The SuperMax 25x2 Double Drum Sander – Single Phase but I really don't like how it looks but if you have thoughts I would like to here.


----------



## Bellarosecabinets (Jan 28, 2017)

Super Max


----------



## TimPa (Jan 27, 2010)

hold out for the wide belt sander. we spent 10k for a 37" safety speed new, but you can find used ones. sold the grizzly dual drum sander. trust me, you will thank me for that advice.


----------



## woodnthings (Jan 24, 2009)

*I have a General 24" dual drum*



TimPa said:


> hold out for the wide belt sander. we spent 10k for a 37" safety speed new, but you can find used ones. sold the grizzly dual drum sander. trust me, you will thank me for that advice.


This is a very nice sander and well made. However, it is very finicky and will not take a very deep cut without stalling and burning a groove in the surface. 
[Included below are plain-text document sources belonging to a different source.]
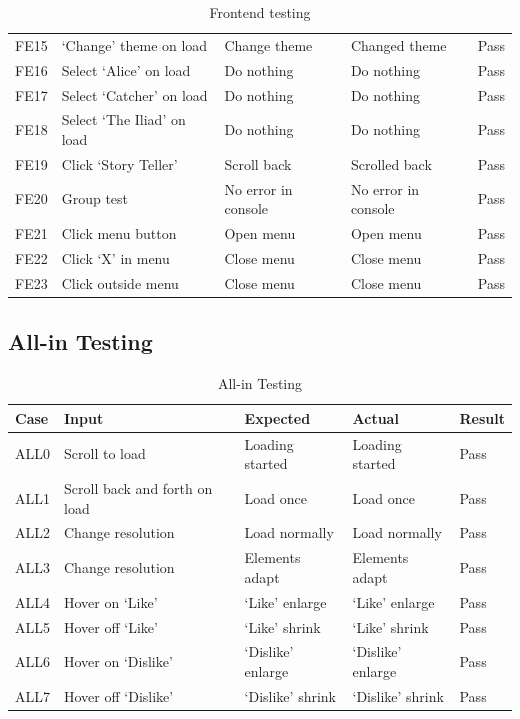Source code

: \documentclass[12pt]{report}
\begin{document}
\begin{appendices}
\begin{table}[ht]
\begin{tabular}{lllll}
  FE15 & `Change' theme on load & Change theme & Changed theme & Pass\\
  \addlinespace[3pt]
  FE16 & Select `Alice' on load & Do nothing & Do nothing & Pass\\
  \addlinespace[3pt]
  FE17 & Select `Catcher' on load & Do nothing & Do nothing & Pass\\
  \addlinespace[3pt]
  FE18 & Select `The Iliad' on load & Do nothing & Do nothing & Pass\\
  \addlinespace[3pt]
  FE19 & Click `Story Teller' & Scroll back & Scrolled back & Pass\\
  \addlinespace[3pt]
  FE20 & Group test & No error in console & No error in console & Pass\\
  \addlinespace[3pt]
  FE21 & Click menu button & Open menu & Open menu & Pass\\
  \addlinespace[3pt]
  FE22 & Click `X' in menu & Close menu & Close menu & Pass\\
  \addlinespace[3pt]
  FE23 & Click outside menu & Close menu & Close menu & Pass\\

  \bottomrule
  \end{tabular}
  \caption{Frontend testing}
\end{table}

\clearpage

\subsection*{All-in Testing}
\label{appendix:all-in_testing}

\begin{table}[ht]
  \centering
  \begin{tabular}{@{\extracolsep{1pt}}lllll}
  \toprule   
  {Case} & {Input} & {Expected} & {Actual} & {Result}\\
  \midrule
  ALL0 & Scroll to load & Loading started & Loading started & Pass\\ 
  \addlinespace[3pt]
  ALL1 & Scroll back and forth on load & Load once & Load once & Pass\\
  \addlinespace[3pt]
  ALL2 & Change resolution & Load normally & Load normally & Pass\\
  \addlinespace[3pt]
  ALL3 & Change resolution & Elements adapt & Elements adapt & Pass\\
  \addlinespace[3pt]
  ALL4 & Hover on `Like' & `Like' enlarge & `Like' enlarge & Pass\\
  \addlinespace[3pt]
  ALL5 & Hover off `Like' & `Like' shrink & `Like' shrink & Pass\\
  \addlinespace[3pt]
  ALL6 & Hover on `Dislike' & `Dislike' enlarge & `Dislike' enlarge & Pass\\
  \addlinespace[3pt]
  ALL7 & Hover off `Dislike' & `Dislike' shrink & `Dislike' shrink & Pass\\
  \bottomrule
  \end{tabular}
  \caption{All-in Testing}
\end{table}


\end{appendices}
\end{document}
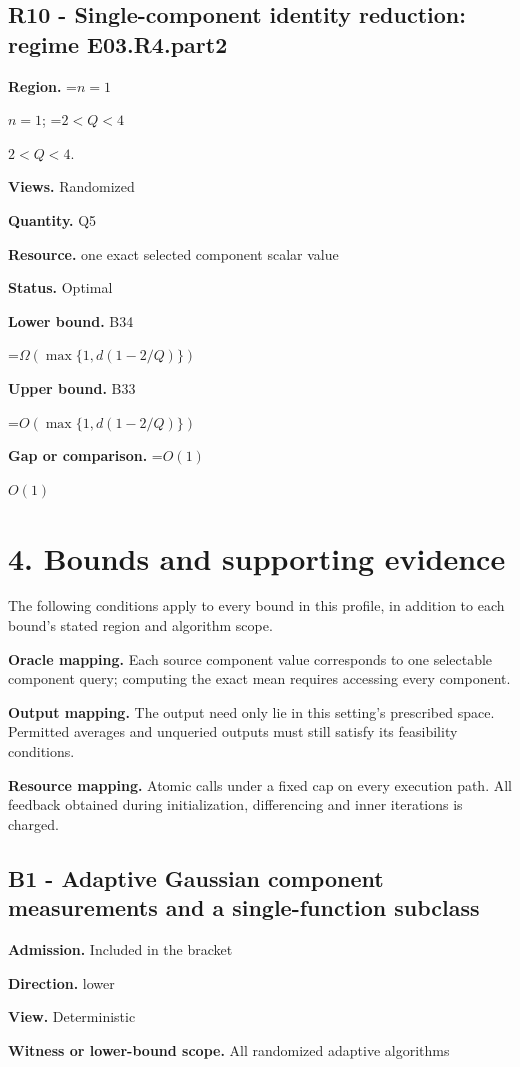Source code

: \documentclass[10pt,a4paper]{article}
\newcommand{\AtlasMath}[1]{\par\begingroup\centering\setbox0=\hbox{$\displaystyle #1$}\ifdim\wd0>1.4\linewidth\typeout{ATLAS WIDE FORMULA: \the\wd0}\fi\ifdim\wd0>\linewidth\resizebox{\linewidth}{!}{\box0}\else\box0\fi\par\endgroup}
\newcommand{\AtlasInlineMath}[1]{\begingroup\setbox0=\hbox{$#1$}\ifdim\wd0>.4\linewidth\endgroup\AtlasMath{#1}\else\endgroup$#1$\fi}
\begin{document}
\subsection{R10 - Single-component identity reduction: regime E03.R4.part2}
\textbf{Region.} \AtlasInlineMath{n=1}; \AtlasInlineMath{2<Q<4}.

\textbf{Views.} Randomized

\textbf{Quantity.} Q5

\textbf{Resource.} one exact selected component scalar value

\textbf{Status.} Optimal

\textbf{Lower bound.} B34

\AtlasMath{\Omega(\max\{1,d(1-2/Q)\})}
\textbf{Upper bound.} B33

\AtlasMath{O(\max\{1,d(1-2/Q)\})}
\textbf{Gap or comparison.} \AtlasInlineMath{O(1)}

\section{4. Bounds and supporting evidence}
The following conditions apply to every bound in this profile, in addition to each bound's stated region and algorithm scope.

\textbf{Oracle mapping.} Each source component value corresponds to one selectable component query; computing the exact mean requires accessing every component.

\textbf{Output mapping.} The output need only lie in this setting's prescribed space. Permitted averages and unqueried outputs must still satisfy its feasibility conditions.

\textbf{Resource mapping.} Atomic calls under a fixed cap on every execution path. All feedback obtained during initialization, differencing and inner iterations is charged.

\subsection{B1 - Adaptive Gaussian component measurements and a single-function subclass}
\textbf{Admission.} Included in the bracket

\textbf{Direction.} lower

\textbf{View.} Deterministic

\textbf{Witness or lower-bound scope.} All randomized adaptive algorithms
\end{document}

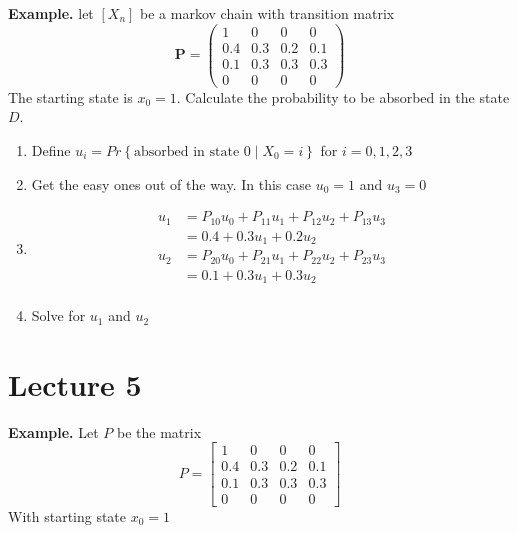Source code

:\documentclass{article}
\theoremstyle{remark}
\begin{document}
     \begin{tcolorbox}
       \textbf{Example.} let $\left[ X_{n} \right]$ be a markov chain with transition matrix \[
       \mathbf{P} = \begin{pmatrix}
       1  &  0 &  0  &  0 \\
       0.4  &  0.3  &  0.2  &  0.1 \\
       0.1  &  0.3  &  0.3 &  0.3 \\
       0  &  0 &  0 &  0 
       \end{pmatrix} 
       \] 
       The starting state is $x_{0} = 1$. Calculate the probability to be absorbed in the state $D$.
       \begin{enumerate}
         \item Define $u_{i} = Pr \left \{ \text{absorbed in state 0}  \mid  X _{0} = i \right \} $ for $i = 0,1,2,3$ 
         \item Get the easy ones out of the way. In this case $u_{0} = 1$ and $u_{3} = 0$
         \item 
           \[
           \begin{split}
            u_{1}  &  = P_{10} u_{0} + P_{11} u_{1} + P_{12} u_{2} + P_{13}u_{3}  \\
            &= 0.4 + 0.3 u_{1} + 0.2 u_{2}  \\
            u_{2} &= P_{20} u_{0} + P_{21} u_{1} + P_{22} u_{2} + P_{23} u_{3} \\
            &= 0.1 + 0.3 u_{1} + 0.3 u _{2} \\
           \end{split} 
           \] 
         \item Solve for $u_{1}$ and $u_{2}$
       \end{enumerate}
     \end{tcolorbox}
 
\newpage
\section{Lecture 5}%
\label{sec:lecture_5}

\textbf{Example.} Let $P$ be the matrix \[
P = \begin{bmatrix} 
1  & 0  &  0 &  0 \\
0.4  &  0.3  &  0.2  &  0.1 \\
0.1   &  0.3  &  0.3  &  0.3 \\
0  &  0  &  0 &  0
\end{bmatrix} 
\] 
With starting state $x_{0} = 1$
\end{document}
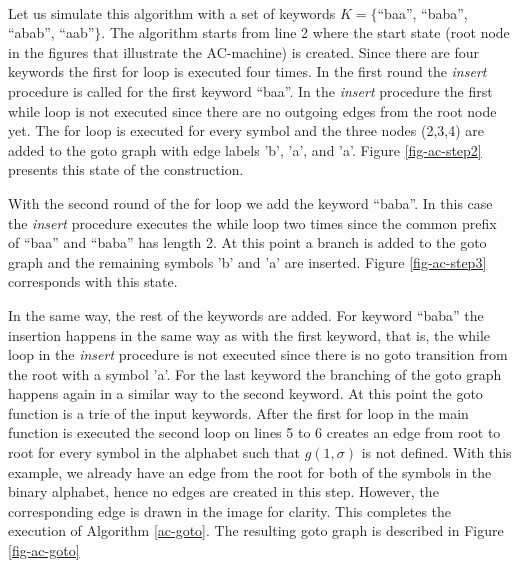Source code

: \documentclass[english,twoside,censored,csm,algorithms-track-2020]{HYthesisML}
\theoremstyle{plain}
\theoremstyle{definition}
\begin{document}
  \begin{testexample}[]~\label{exmp-goto}\\
  Let us simulate this algorithm with a set of keywords $K=\{$``baa'', ``baba'', ``abab'', ``aab''$\}$.
  The algorithm starts from line 2 where the start state (root node in the figures that illustrate the AC-machine) is created.
  Since there are four keywords the first for loop is executed four times.
  In the first round the \textit{insert} procedure is called for the first keyword ``baa''.
  In the \textit{insert} procedure the first while loop is not executed since there are no
  outgoing edges from the root node yet. The for loop is executed for every symbol and the three
  nodes (2,3,4) are added to the goto graph with edge labels 'b', 'a', and 'a'.
  Figure \ref{fig-ac-step2} presents this state of the construction.




  With the second round of the for loop we add the keyword ``baba''. In this case the \textit{insert}
  procedure executes the while loop two times since the common prefix of ``baa'' and ``baba'' has length
  2. At this point a branch is added to the goto graph
  and the remaining symbols 'b' and 'a' are inserted.
  Figure \ref{fig-ac-step3} corresponds with this state.



  In the same way, the rest of the keywords are added. For keyword ``baba'' the insertion
  happens in the same way as with the first keyword, that is, the while loop in the \textit{insert}
  procedure is not executed since there is no goto transition from the root with a symbol 'a'.
  For the last keyword the branching of the goto graph happens again
  in a similar way to the second keyword. At this point the goto function is a trie of the
  input keywords. After the first for loop in the main function is executed
  the second loop on lines 5 to 6 creates an edge from root to root for every symbol in the
  alphabet such that $g(1,\sigma)$ is not defined. With this example, we already have an edge from the
  root for both of the symbols in the binary alphabet, hence no edges are created in this step.
  However, the corresponding edge is drawn in the image for clarity. This completes the execution of
  Algorithm \ref{ac-goto}.
  The resulting goto graph is described in Figure \ref{fig-ac-goto}

  \end{testexample}
\end{document}
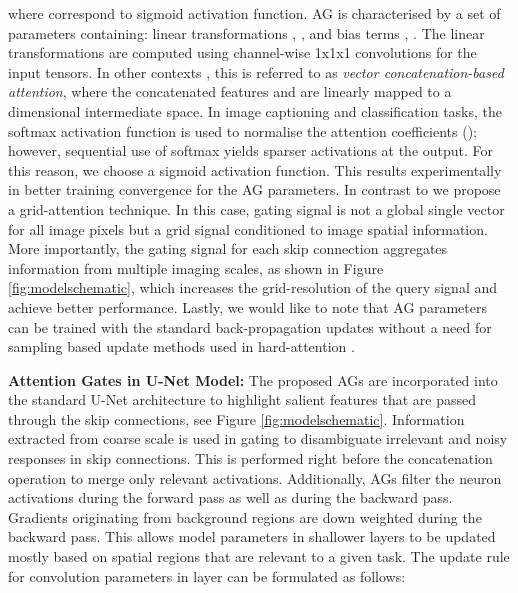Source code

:\documentclass{article}
\begin{document}
where  correspond to sigmoid activation function. AG is characterised by a set of parameters  containing: linear transformations , ,  and bias terms  , . The linear transformations are computed using channel-wise 1x1x1 convolutions for the input tensors. In other contexts \cite{wang2017non}, this is referred to as \emph{vector concatenation-based attention}, where the concatenated features  and  are linearly mapped to a  dimensional intermediate space. In image captioning \cite{anderson2017bottom} and classification \cite{jetley2018learn} tasks, the softmax activation function is used to normalise the attention coefficients (); however, sequential use of softmax yields sparser activations at the output. For this reason, we choose a sigmoid activation function. This results experimentally in better training convergence for the AG parameters. In contrast to \cite{jetley2018learn} we propose a grid-attention technique. In this case, gating signal is not a global single vector for all image pixels but a grid signal conditioned to image spatial information. More importantly, the gating signal for each skip connection aggregates information from multiple imaging scales, as shown in Figure \ref{fig:modelschematic}, which increases the grid-resolution of the query signal and achieve better performance. Lastly, we would like to note that AG parameters can be trained with the standard back-propagation updates without a need for sampling based update methods used in hard-attention \cite{mnih2014recurrent}. 

\textbf{Attention Gates in U-Net Model:} The proposed AGs are incorporated into the standard U-Net architecture to highlight salient features that are passed through the skip connections, see Figure \ref{fig:modelschematic}. Information extracted from coarse scale is used in gating to disambiguate irrelevant and noisy responses in skip connections. This is performed right before the concatenation operation to merge only relevant activations. Additionally, AGs filter the neuron activations during the forward pass as well as during the backward pass. Gradients originating from background regions are down weighted during the backward pass. This allows model parameters in shallower layers to be updated mostly based on spatial regions that are relevant to a given task. The update rule for convolution parameters in layer  can be formulated as follows:   
\end{document}
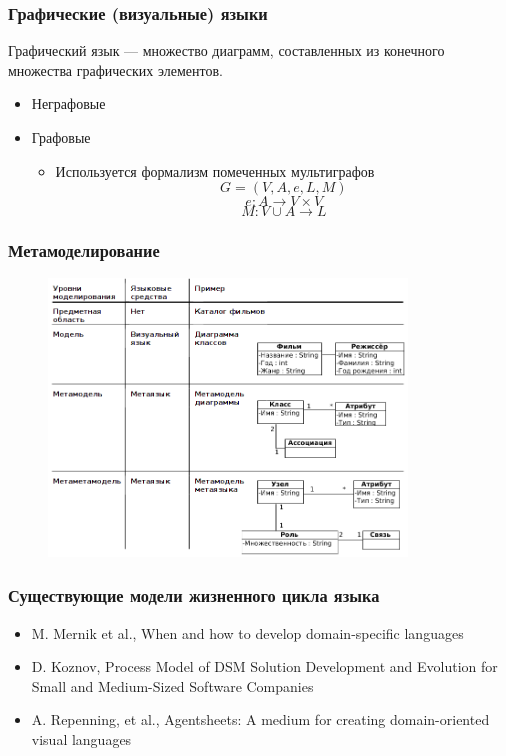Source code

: \documentclass[14pt]{beamer}
\begin{document}
\begin{frame}
    \frametitle{Графические (визуальные) языки}
    Графический язык --- множество диаграмм, составленных из конечного множества 
    графических элементов.
    \begin{itemize}
        \item Неграфовые
        \item Графовые
        \begin{itemize}
            \item Используется формализм помеченных мультиграфов
                $$G = (V, A, e, L, M)$$
                $$e: A \rightarrow V \times V$$
                $$M: V \cup A \rightarrow L$$
        \end{itemize}
    \end{itemize}
\end{frame}

\begin{frame}
    \frametitle{Метамоделирование}
    \vspace*{-0.35cm}
    \begin{figure}
    	\begin{center}
    		\includegraphics[width=0.85\textwidth]{images/presentation/metalevels.png}
    	\end{center}
    \end{figure}
\end{frame}

\begin{frame}
    \frametitle{Существующие модели жизненного цикла языка}
    \begin{itemize}
        \item M. Mernik et al., When and how to develop domain-specific languages
        \item D. Koznov, Process Model of DSM Solution Development and Evolution 
            for Small and Medium-Sized Software Companies
        \item A. Repenning, et al., Agentsheets: A medium for creating 
            domain-oriented visual languages
    \end{itemize}
\end{frame}
\end{document}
A "stroke" sander would be a better deal IF you can't afford a wide belt:
http://www.grizzly.com/products/Stroke-Sander/G5394?utm_campaign=zPage&utm_source=grizzly.com

Or this with more features:
http://www.grizzly.com/products/6-x...679?utm_campaign=zPage&utm_source=grizzly.com

It has a lot of length in the belt to distribute the heat and distributes the pressure over a much wider area than a drum. The drum has a concentrated pressure area and relies on the moving belt carrying the wood to avoid burning. How do I know this? ..because I own one.


----------



## David_Siebert (Nov 15, 2016)

...anything that says Grizzly on it is a good choice. If you have questions about which model to choose give a call to the engineering guys in Springfield, they've been very helpful to us. 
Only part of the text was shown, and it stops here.